Desde los orígenes de la humanidad, todas las sociedades compartieron una experiencia inobjetable: mirar el cielo y creer en su existencia. A diferencia de los distintos dioses de los distintos pueblos que han surgido a lo largo de la historia, el cielo siempre se mostró de manera constante y visible. Y, sin embargo, desde el siglo XVI sabemos que no existe: la bóveda celeste que vemos de día es simplemente una ilusión visual causada por la atmósfera.
Otro objeto universalmente visible -pero real- ha sido el Sol. Para algunos pueblos fue una divinidad. El Sol está a la vista, no exige fe ni intermediarios, no hay que rendirle culto ni temerle castigos, su comportamiento es absolutamente predecible. A él le debemos todo: su energía sostiene la vida. Si se hubiera adoptado esta “religión solar”, ¿habrían existido persecuciones religiosas, disputas entre dogmas o guerras entre grupos que incluso adoran a un mismo dios?

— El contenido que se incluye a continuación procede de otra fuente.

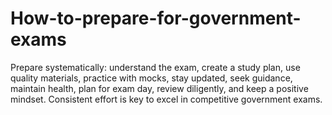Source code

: # How-to-prepare-for-government-exams
Prepare systematically: understand the exam, create a study plan, use quality materials, practice with mocks, stay updated, seek guidance, maintain health, plan for exam day, review diligently, and keep a positive mindset. Consistent effort is key to excel in competitive government exams.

Si el Sol, que es visible y real, no logró fundar una creencia universal, y las religiones, por el contrario, se sostuvieron por siglos en dioses totalmente invisibles, no sorprende que una nueva autoridad -como la inteligencia artificial (IA)- comience a disputarles a aquellas el lugar que ocuparon durante siglos.
Y es que la aparición de la IA reabre una vieja cuestión: ¿cómo se relacionan la fe, la verdad y la tecnología?